Refleksi Wajah Pendidikan Indonesia di Daerah : Sebuah Otokritik Sistem Pendidikan Sekarang (part 1)

*tiba-tiba kepikiran nulis pengalaman waktu KKN gara2 ikutan Roadshow IM tadi siang.. Mana semangatnya yang pengen jadi pengajar di daerah terpencil??? eyaaaa..*

——————————

“Pendidikan bukan persiapan untuk hidup. Pendidikan adalah hidup itu sendiri”(John Dewey)

“Mendidik adalah memimpin” (Hatta, dalam Baswedan, 2012 RoadshowIMJogja)

“Apa ibukota Sulawesi Selatan, Asrul?”

“Sinjaiiiii kaaakkk”

“Kalau.. ibukota negara kita, Indonesia?”

“emm.. (berpikir).. Kartini Kaaakk!”

 Itu salah satu pertanyaan yang pernah saya lemparkan kepada anak kelas V SD di SD Negeri 076 Pusanti, Desa Barania, Kecamatan Sinjai Barat, Kabupaten Sinjai Provinsi Sulawesi Selatan. Bagi sebagian anak, tentu tidaklah sulit menjawab pertanyaan semacam itu. Namun bagi mereka yang akses informasi dan pendidikannya terbatas, tentu bukan hal yang mudah menjawab dengan tepat pertanyaan-pertanyaan sederhana sejenis itu. Bagi sebagian besar anak usia SD kelas 4 keatas, menjawab soal mengenai ibukota negara, kepala negara dan bahkan UU otonomi daerah merupakan sebuah kewajaran, karena anak-anak SD di perkotaan mendapatkan akses informasi tidak terbatas dari lingkungannya. Dari guru-gurunya, tuntutan dari kepala Dinas Pendidikannya dan bahkan dari orang tua serta kecanggihan internet di gadget nya. Namun bagi sebagian besar anak-anak lainnya, yang tinggal jauh dari peradaban, di pedalaman hutan, di ketinggian gunung, di pesisir laut, di pulau-pulau terpencil di timur dan barat pulau Jawa, mendapatkan pengetahuan umum mengenai calistung (baca tulis dan berhitung) saja sudah merupakan anugerah. Boro-boro hafal pancasila, membedakan huruf U dan N saja susah, jangan berharap pelajaran aljabar apalagi logaritma, menghitung sampe dua puluh saja banyak yang kacau. Bagi mereka, ilmu pengetahuan lebih seperti utopia semu yang hanya bisa diraih dalam mimpi. Ilmu pengetahuan jauh, peradaban jauh. Namun terlepas dari itu semua, jangan salah, semangat belajar anak-anak pedalaman bisa dikatakan jauh lebih murni dan lebih kuat dibandingkan semangat belajar para siswa di sekolah perkotaan. Mereka tak kenal hujan, panas sekalipun kabut dan badai. Mereka tak tahu apa itu jauh, capai, lelah dan titian sungai yang deras. Semangat belajar mereka menggelora, antusiasme yang diiringi kenekatan berangkat sekolah tiap pagi dari jarak yang teramat jauh, motivasi mengenal ilmu dan kemajuan. Tidak pernah kalah dan tidak pernah tertandingi dengan anak-anak lainnya yang tinggal di dekat keramaian fasilitas.

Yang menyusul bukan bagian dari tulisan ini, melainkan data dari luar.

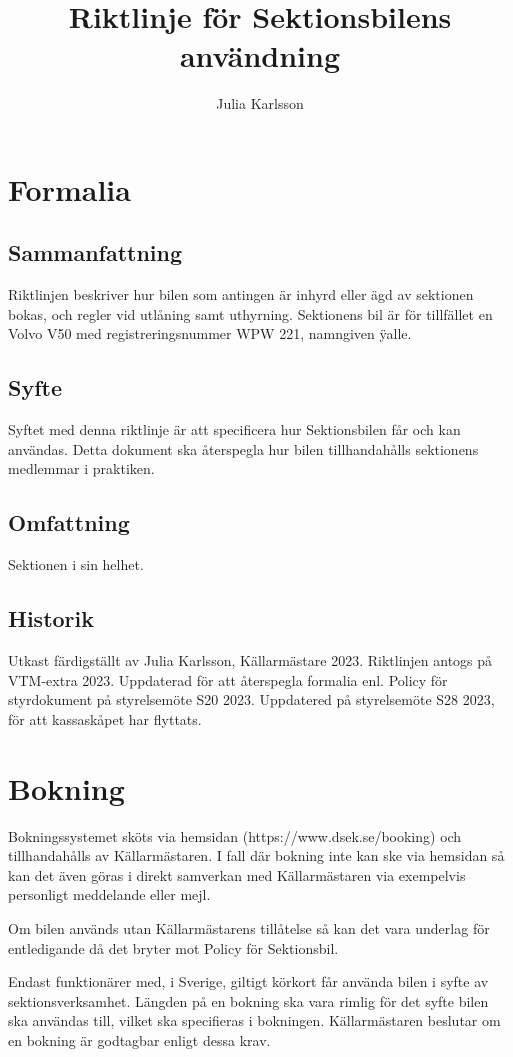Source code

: \documentclass{dsekprotokoll}
\author{Julia Karlsson}
\title{Riktlinje för Sektionsbilens användning}
\begin{document}
\maketitle
\section{Formalia}
\subsection{Sammanfattning}
Riktlinjen beskriver hur bilen som antingen är inhyrd eller ägd av sektionen bokas, och regler vid utlåning samt uthyrning. Sektionens bil är för tillfället en Volvo V50 med registreringsnummer WPW 221, namngiven \"yalle.

\subsection{Syfte}
Syftet med denna riktlinje är att specificera hur Sektionsbilen får och kan användas. Detta dokument ska återspegla hur bilen tillhandahålls sektionens medlemmar i praktiken.

\subsection{Omfattning}
Sektionen i sin helhet.

\subsection{Historik}
Utkast färdigställt av Julia Karlsson, Källarmästare 2023. Riktlinjen antogs på VTM-extra 2023.
Uppdaterad för att återspegla formalia enl. Policy för styrdokument på styrelsemöte S20 2023.
Uppdatered på styrelsemöte S28 2023, för att kassaskåpet har flyttats.

\section{Bokning}
Bokningssystemet sköts via hemsidan (https://www.dsek.se/booking) och tillhandahålls av Källarmästaren. I fall där bokning inte kan ske via hemsidan så kan det även göras i direkt samverkan med Källarmästaren via exempelvis personligt meddelande eller mejl. 

Om bilen används utan Källarmästarens tillåtelse så kan det vara underlag för entledigande då det bryter mot Policy för Sektionsbil. 

Endast funktionärer med, i Sverige, giltigt körkort får använda bilen i syfte av sektionsverksamhet. Längden på en bokning ska vara rimlig för det syfte bilen ska användas till, vilket ska specifieras i bokningen. Källarmästaren beslutar om en bokning är godtagbar enligt dessa krav.
\end{document}
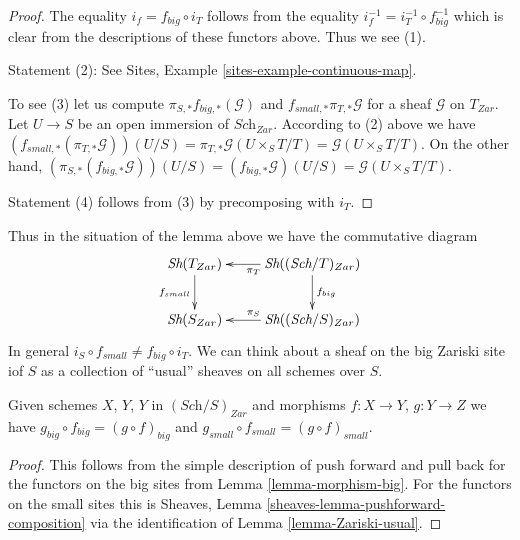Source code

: \begin{proof}
The equality $i_f = f_{big} \circ i_T$ follows from the
equality $i_f^{-1} = i_T^{-1} \circ f_{big}^{-1}$ which is
clear from the descriptions of these functors above.
Thus we see (1).

\medskip\noindent
Statement (2): See Sites, Example \ref{sites-example-continuous-map}.

\medskip\noindent
To see (3) let us compute $\pi_{S, *}f_{big, *}(\mathcal{G})$ and
$f_{small, *} \pi_{T, *}\mathcal{G}$
for a sheaf $\mathcal{G}$ on $T_{Zar}$. Let $U \to S$ be an open
immersion of $\textit{Sch}_{Zar}$. According to
(2) above we have $(f_{small, *}(\pi_{T, *}\mathcal{G}))(U/S) =
\pi_{T, *}\mathcal{G}(U \times_S T/T) = \mathcal{G}(U\times_S T/T)$.
On the other hand,
$(\pi_{S, *}(f_{big, *}\mathcal{G}))(U/S) =
(f_{big, *}\mathcal{G})(U/S) =
\mathcal{G}(U\times_S T/T)$.

\medskip\noindent
Statement (4) follows from (3) by precomposing with $i_T$.
\end{proof}

\noindent
Thus in the situation of the lemma above we have the commutative diagram
$$
\xymatrix{
\textit{Sh}(T_{Zar}) \ar[d]_{f_{small}} &
\textit{Sh}((\textit{Sch}/T)_{Zar}) \ar[d]^{f_{big}} \ar[l]^{\pi_T}\\
\textit{Sh}(S_{Zar}) &
\textit{Sh}((\textit{Sch}/S)_{Zar}) \ar[l]_{\pi_S}
}
$$
In general $i_S \circ f_{small} \not = f_{big} \circ i_T$.
We can think about a sheaf on the big Zariski site iof $S$ as a collection
of ``usual'' sheaves on all schemes over $S$.

\begin{lemma}
\label{lemma-composition}
Given schemes $X$, $Y$, $Y$ in $(\textit{Sch}/S)_{Zar}$
and morphisms $f : X \to Y$, $g : Y \to Z$ we have
$g_{big} \circ f_{big} = (g \circ f)_{big}$ and
$g_{small} \circ f_{small} = (g \circ f)_{small}$.
\end{lemma}

\begin{proof}
This follows from the simple description of push forward
and pull back for the functors on the big sites from
Lemma \ref{lemma-morphism-big}. For the functors
on the small sites this is
Sheaves, Lemma \ref{sheaves-lemma-pushforward-composition}
via the identification of Lemma \ref{lemma-Zariski-usual}.
\end{proof}

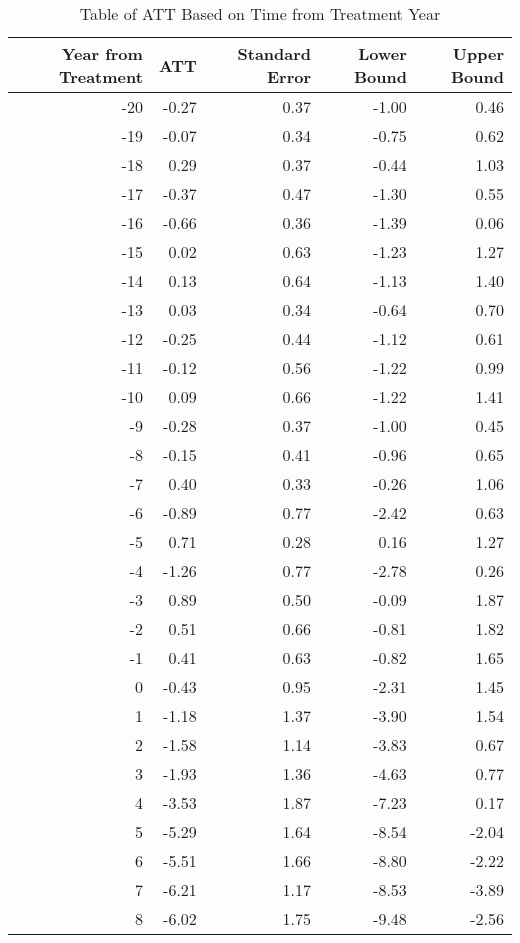\begin{table}[!htbp] \centering 
  \caption{Table of ATT Based on Time from Treatment Year} 
  \label{} 
\begin{tabular}[t]{r|r|r|r|r}
\hline
Year from Treatment & ATT & Standard Error & Lower Bound & Upper Bound\\
\hline
-20 & -0.27 & 0.37 & -1.00 & 0.46\\
\hline
-19 & -0.07 & 0.34 & -0.75 & 0.62\\
\hline
-18 & 0.29 & 0.37 & -0.44 & 1.03\\
\hline
-17 & -0.37 & 0.47 & -1.30 & 0.55\\
\hline
-16 & -0.66 & 0.36 & -1.39 & 0.06\\
\hline
-15 & 0.02 & 0.63 & -1.23 & 1.27\\
\hline
-14 & 0.13 & 0.64 & -1.13 & 1.40\\
\hline
-13 & 0.03 & 0.34 & -0.64 & 0.70\\
\hline
-12 & -0.25 & 0.44 & -1.12 & 0.61\\
\hline
-11 & -0.12 & 0.56 & -1.22 & 0.99\\
\hline
-10 & 0.09 & 0.66 & -1.22 & 1.41\\
\hline
-9 & -0.28 & 0.37 & -1.00 & 0.45\\
\hline
-8 & -0.15 & 0.41 & -0.96 & 0.65\\
\hline
-7 & 0.40 & 0.33 & -0.26 & 1.06\\
\hline
-6 & -0.89 & 0.77 & -2.42 & 0.63\\
\hline
-5 & 0.71 & 0.28 & 0.16 & 1.27\\
\hline
-4 & -1.26 & 0.77 & -2.78 & 0.26\\
\hline
-3 & 0.89 & 0.50 & -0.09 & 1.87\\
\hline
-2 & 0.51 & 0.66 & -0.81 & 1.82\\
\hline
-1 & 0.41 & 0.63 & -0.82 & 1.65\\
\hline
0 & -0.43 & 0.95 & -2.31 & 1.45\\
\hline
1 & -1.18 & 1.37 & -3.90 & 1.54\\
\hline
2 & -1.58 & 1.14 & -3.83 & 0.67\\
\hline
3 & -1.93 & 1.36 & -4.63 & 0.77\\
\hline
4 & -3.53 & 1.87 & -7.23 & 0.17\\
\hline
5 & -5.29 & 1.64 & -8.54 & -2.04\\
\hline
6 & -5.51 & 1.66 & -8.80 & -2.22\\
\hline
7 & -6.21 & 1.17 & -8.53 & -3.89\\
\hline
8 & -6.02 & 1.75 & -9.48 & -2.56\\
\hline
\end{tabular}
\end{table}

“Nanti kita belajar apa ki kakak?” pertanyaan berulang-ulang yang selalu ditanyakan oleh anak-anak yang berbeda setiap pagi. Belajar apapun, untuk mereka semua informasi adalah baru. Ya, sekolah di pelosok dalam negeri ini, berjarak teramat jauh dibandingkan sekolah-sekolah di daerah perkotaan. Inilah wajah Indonesia sesungguhnya. Kita jangan terkecoh dengan glamornya ibukota, majunya teknologi kekinian, tingginya apartemen-apartemen di tengah kota atau mewahnya gedung-gedung sekolah Jakarta, karena sejatinya bukan itulah wajah Indonesia secara hakiki. Wajah Indonesia adalah di pelosok hutan Kalimantan, di pinggiran perbatasan negeri, di gunung-gunung tinggi Papua yang jauh akan akses informasi, sinyal hape apalagi teknologi.

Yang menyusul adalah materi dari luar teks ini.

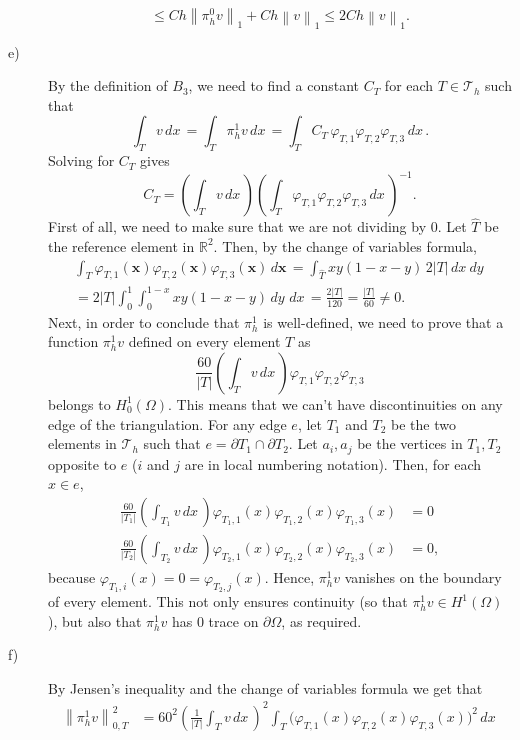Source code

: \documentclass[a4paper]{article}
\renewcommand{\vec}[1]{\mathbf{#1}}
\newcommand{\dx}{\, dx \,}
\newcommand{\dy}{\, dy \,}
\newcommand{\dxy}{\, dx \:\! dy \,}
\newcommand{\area}[1]{\left\lvert #1 \right\rvert}
\newcommand{\norm}[1]{\left\lVert #1 \right\rVert}
\newcommand{\R}{\mathbb{R}}
\begin{document}
\begin{description}
\[	\leq C h \norm{\pi_h^0v}_1 + C h \norm{v}_1
	\leq 2C h \norm{v}_1.
	\]
\item[e)] By the definition of $B_3$, we need to find a constant $C_T$ for each
	$T \in \mathcal{T}_h$ such that
	\[
	\int_T v \dx
	= \int_T \pi_h^1v \dx
	= \int_T C_T \, \varphi_{T,1} \varphi_{T,2} \varphi_{T,3} \dx.
	\]
	Solving for $C_T$ gives
	\[
	C_T = \left( \int_T v \dx \right)
	      \left( \int_T \varphi_{T,1} \varphi_{T,2} \varphi_{T,3} \dx \right)^{-1}.
	\]
	First of all, we need to make sure that we are not dividing by 0.
	Let $\hat{T}$ be the reference element in $\R^2$. Then, by the change
	of variables formula,
	\begin{gather*}
	\int_T \varphi_{T,1}(\vec{x}) \varphi_{T,2}(\vec{x})
	       \varphi_{T,3}(\vec{x}) \, d\vec{x} \,
	= \int_{\hat{T}} xy(1-x-y) \, 2 \area{T} \! \dxy \\
	= 2 \area{T} \int_0^1 \int_0^{1-x} xy(1-x-y) \dy \dx
	= \frac{2\area{T}}{120}
	= \frac{\area{T}}{60} \neq 0.
	\end{gather*}
	Next, in order to conclude that $\pi_h^1$ is well-defined, we need to
	prove that a function $\pi_h^1v$ defined on every element $T$ as
	\[
	\frac{60}{\area{T}} \left( \int_T v \dx \right)
	\varphi_{T,1} \varphi_{T,2} \varphi_{T,3}
	\]
	belongs to $H_0^1(\Omega)$. This means that we can't have discontinuities
	on any edge of the triangulation. For any edge $e$, let $T_1$ and $T_2$ be
	the two elements in $\mathcal{T}_h$ such that $e = \partial T_1 \cap \partial T_2$.
	Let $a_i, a_j$ be the vertices in $T_1, T_2$ opposite to $e$
	($i$ and $j$ are in local numbering notation).
	Then, for each $x \in e$,
	\begin{align*}
	\frac{60}{\area{T_1}} \left( \int_{T_1} v \dx \right)
	\varphi_{T_1,1}(x) \varphi_{T_1,2}(x) \varphi_{T_1,3}(x) &= 0 \\
	\frac{60}{\area{T_2}} \left( \int_{T_2} v \dx \right)
	\varphi_{T_2,1}(x) \varphi_{T_2,2}(x) \varphi_{T_2,3}(x) &= 0,
	\end{align*}
	because $\varphi_{T_1,i}(x) = 0 = \varphi_{T_2,j}(x)$.
	Hence, $\pi_h^1v$ vanishes on the boundary of every element.
	This not only ensures continuity (so that $\pi_h^1v \in H^1(\Omega)$),
	but also that $\pi_h^1v$ has 0 trace on $\partial\Omega$, as required.
\item[f)] By Jensen's inequality and the change of variables formula we get that
	\begin{align*}
	\norm{\pi_h^1v}_{0,T}^2
&	= 60^2 \left( \frac{1}{\area{T}} \int_{T} v \dx \right)^2
		\int_T \big( \varphi_{T,1}(x) \varphi_{T,2}(x) \varphi_{T,3}(x) \big)^2 \dx \\

\end{align*}
\end{description}
\end{document}
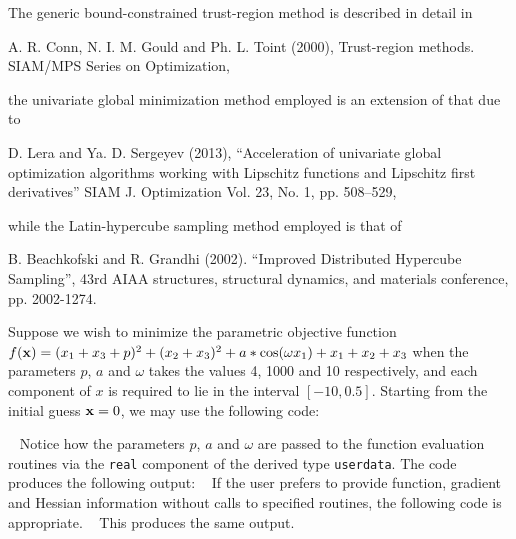 \documentclass{galahad}
\begin{document}
\galreferences
\vspace*{1mm}

\noindent
The generic bound-constrained trust-region method is described in detail in
\vspace*{1mm}

\noindent
A. R. Conn, N. I. M. Gould and Ph. L. Toint (2000),
Trust-region methods.
SIAM/MPS Series on Optimization,

\noindent
the univariate global minimization method employed is an extension of that
due to
\vspace*{1mm}

\noindent
D. Lera and Ya. D. Sergeyev (2013),
``Acceleration of univariate global optimization algorithms working with
Lipschitz functions and Lipschitz first derivatives''
SIAM J. Optimization Vol. 23, No. 1, pp. 508–529,

\noindent
while the Latin-hypercube sampling method employed is that of
\vspace*{1mm}

\noindent
B. Beachkofski and R. Grandhi (2002).
``Improved Distributed Hypercube Sampling'',
43rd AIAA structures, structural dynamics, and materials conference,
pp. 2002-1274.


\galexamples
Suppose we wish to minimize the parametric objective function
$f({\mathbf{x}}) = ( x_1 + x_3 + p )^2 + ( x_2 + x_3 )^2 + a * \cos( \omega x_1 ) +
x_1 + x_2 + x_3$
when the parameters $p$, $a$ and $\omega$ takes the values 4, 1000 and 10
respectively, and each component of $x$ is required to lie in the interval
$[-10,0.5]$.
Starting from the initial guess ${\mathbf{x}} = 0$, we may use the following code:

{\tt \small
\VerbatimInput{\packageexample}
}
\noindent
Notice how the parameters $p$, $a$ and $\omega$ are passed to the function
evaluation routines via the {\tt real} component of the derived type
{\tt userdata}.
The code produces the following output:
{\tt \small
\VerbatimInput{\packageresults}
}
\noindent
If the user prefers to provide function, gradient and Hessian information
without calls to specified routines, the following code is appropriate.
{\tt \small
\VerbatimInput{\packageexampleb}
}
\noindent
This produces the same output.
\end{document}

Ya, pendidikan adalah salah satu aspek yang hingga saat ini masih sangat berjarak antara Jawa-luar Jawa. Walaupun pendidikan merupakan amanat UUD yang –saking krusialnya- tertuang di preambule naskah konstitusi, namun hingga 67 tahun Indonesia merdeka saat ini pendidikan merata baru sekadar wacana diatas kertas. Paradigma pembangunanisme (developmentalism) yang dianut rezim orde baru justru menciptakan jurang kesenjangan yang semakin lebar antara pulau Jawa dan luar Jawa. Kontribusi rezim orde baru di bidang pendidikan yang hingga sekarang mungkin masih bisa dilihat adalah pendirian sekolah-sekolah inpres (instruksi presiden). Namun apa gunanya gedung sekolah tanpa seorang pendidik? Sama halnya seperti sebuah lentera tanpa gugusan cahaya.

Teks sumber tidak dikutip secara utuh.